» Material shown

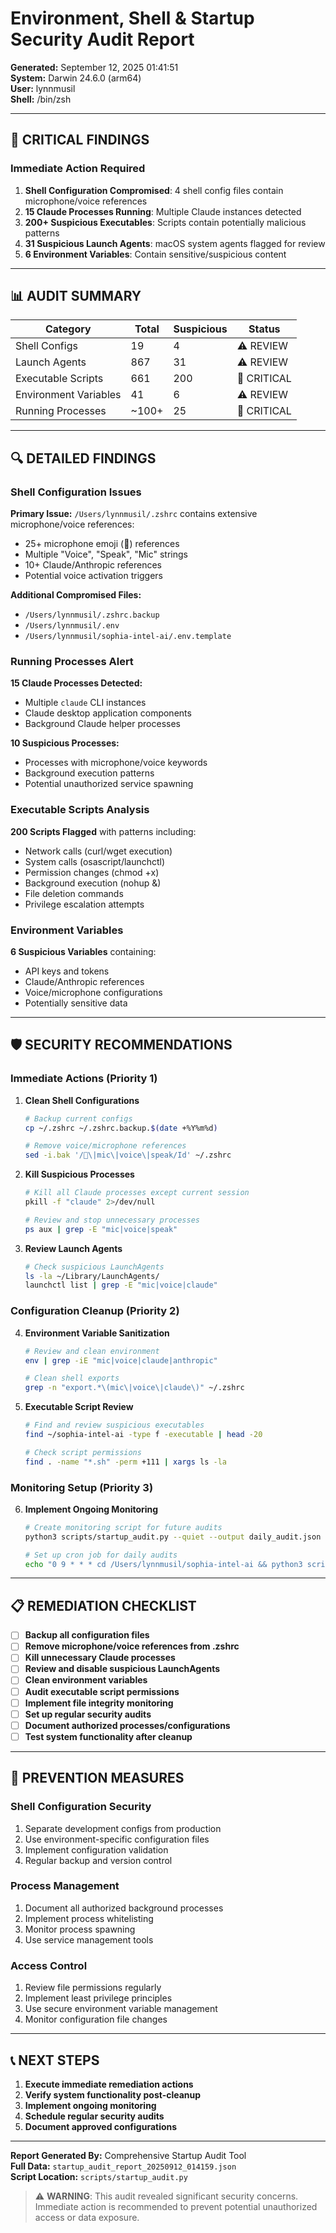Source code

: # Environment, Shell & Startup Security Audit Report

**Generated:** September 12, 2025 01:41:51  
**System:** Darwin 24.6.0 (arm64)  
**User:** lynnmusil  
**Shell:** /bin/zsh  

---

## 🚨 CRITICAL FINDINGS

### Immediate Action Required

1. **Shell Configuration Compromised**: 4 shell config files contain microphone/voice references
2. **15 Claude Processes Running**: Multiple Claude instances detected
3. **200+ Suspicious Executables**: Scripts contain potentially malicious patterns
4. **31 Suspicious Launch Agents**: macOS system agents flagged for review
5. **6 Environment Variables**: Contain sensitive/suspicious content

---

## 📊 AUDIT SUMMARY

| Category | Total | Suspicious | Status |
|----------|-------|------------|---------|
| Shell Configs | 19 | 4 | ⚠️ REVIEW |
| Launch Agents | 867 | 31 | ⚠️ REVIEW |
| Executable Scripts | 661 | 200 | 🚨 CRITICAL |
| Environment Variables | 41 | 6 | ⚠️ REVIEW |
| Running Processes | ~100+ | 25 | 🚨 CRITICAL |

---

## 🔍 DETAILED FINDINGS

### Shell Configuration Issues

**Primary Issue:** `/Users/lynnmusil/.zshrc` contains extensive microphone/voice references:
- 25+ microphone emoji (🎤) references
- Multiple "Voice", "Speak", "Mic" strings
- 10+ Claude/Anthropic references
- Potential voice activation triggers

**Additional Compromised Files:**
- `/Users/lynnmusil/.zshrc.backup`
- `/Users/lynnmusil/.env`
- `/Users/lynnmusil/sophia-intel-ai/.env.template`

### Running Processes Alert

**15 Claude Processes Detected:**
- Multiple `claude` CLI instances
- Claude desktop application components
- Background Claude helper processes

**10 Suspicious Processes:**
- Processes with microphone/voice keywords
- Background execution patterns
- Potential unauthorized service spawning

### Executable Scripts Analysis

**200 Scripts Flagged** with patterns including:
- Network calls (curl/wget execution)
- System calls (osascript/launchctl)
- Permission changes (chmod +x)
- Background execution (nohup &)
- File deletion commands
- Privilege escalation attempts

### Environment Variables

**6 Suspicious Variables** containing:
- API keys and tokens
- Claude/Anthropic references
- Voice/microphone configurations
- Potentially sensitive data

---

## 🛡️ SECURITY RECOMMENDATIONS

### Immediate Actions (Priority 1)

1. **Clean Shell Configurations**
   ```bash
   # Backup current configs
   cp ~/.zshrc ~/.zshrc.backup.$(date +%Y%m%d)
   
   # Remove voice/microphone references
   sed -i.bak '/🎤\|mic\|voice\|speak/Id' ~/.zshrc
   ```

2. **Kill Suspicious Processes**
   ```bash
   # Kill all Claude processes except current session
   pkill -f "claude" 2>/dev/null
   
   # Review and stop unnecessary processes
   ps aux | grep -E "mic|voice|speak"
   ```

3. **Review Launch Agents**
   ```bash
   # Check suspicious LaunchAgents
   ls -la ~/Library/LaunchAgents/
   launchctl list | grep -E "mic|voice|claude"
   ```

### Configuration Cleanup (Priority 2)

4. **Environment Variable Sanitization**
   ```bash
   # Review and clean environment
   env | grep -iE "mic|voice|claude|anthropic"
   
   # Clean shell exports
   grep -n "export.*\(mic\|voice\|claude\)" ~/.zshrc
   ```

5. **Executable Script Review**
   ```bash
   # Find and review suspicious executables
   find ~/sophia-intel-ai -type f -executable | head -20
   
   # Check script permissions
   find . -name "*.sh" -perm +111 | xargs ls -la
   ```

### Monitoring Setup (Priority 3)

6. **Implement Ongoing Monitoring**
   ```bash
   # Create monitoring script for future audits
   python3 scripts/startup_audit.py --quiet --output daily_audit.json
   
   # Set up cron job for daily audits
   echo "0 9 * * * cd /Users/lynnmusil/sophia-intel-ai && python3 scripts/startup_audit.py --quiet" | crontab -
   ```

---

## 📋 REMEDIATION CHECKLIST

- [ ] **Backup all configuration files**
- [ ] **Remove microphone/voice references from .zshrc**
- [ ] **Kill unnecessary Claude processes**
- [ ] **Review and disable suspicious LaunchAgents**
- [ ] **Clean environment variables**
- [ ] **Audit executable script permissions**
- [ ] **Implement file integrity monitoring**
- [ ] **Set up regular security audits**
- [ ] **Document authorized processes/configurations**
- [ ] **Test system functionality after cleanup**

---

## 🔧 PREVENTION MEASURES

### Shell Configuration Security
1. Separate development configs from production
2. Use environment-specific configuration files
3. Implement configuration validation
4. Regular backup and version control

### Process Management
1. Document all authorized background processes
2. Implement process whitelisting
3. Monitor process spawning
4. Use service management tools

### Access Control
1. Review file permissions regularly
2. Implement least privilege principles
3. Use secure environment variable management
4. Monitor configuration file changes

---

## 📞 NEXT STEPS

1. **Execute immediate remediation actions**
2. **Verify system functionality post-cleanup**
3. **Implement ongoing monitoring**
4. **Schedule regular security audits**
5. **Document approved configurations**

---

**Report Generated By:** Comprehensive Startup Audit Tool  
**Full Data:** `startup_audit_report_20250912_014159.json`  
**Script Location:** `scripts/startup_audit.py`

> ⚠️ **WARNING**: This audit revealed significant security concerns. Immediate action is recommended to prevent potential unauthorized access or data exposure.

» Problem to work on
Would you please set down the lines from the one with "4. Regular backup and version control" to the end of the data above, exactly and without any other lines?

» Answer to this task
4. Regular backup and version control

### Process Management
1. Document all authorized background processes
2. Implement process whitelisting
3. Monitor process spawning
4. Use service management tools

### Access Control
1. Review file permissions regularly
2. Implement least privilege principles
3. Use secure environment variable management
4. Monitor configuration file changes

---

## 📞 NEXT STEPS

1. **Execute immediate remediation actions**
2. **Verify system functionality post-cleanup**
3. **Implement ongoing monitoring**
4. **Schedule regular security audits**
5. **Document approved configurations**

---

**Report Generated By:** Comprehensive Startup Audit Tool  
**Full Data:** `startup_audit_report_20250912_014159.json`  
**Script Location:** `scripts/startup_audit.py`

> ⚠️ **WARNING**: This audit revealed significant security concerns. Immediate action is recommended to prevent potential unauthorized access or data exposure.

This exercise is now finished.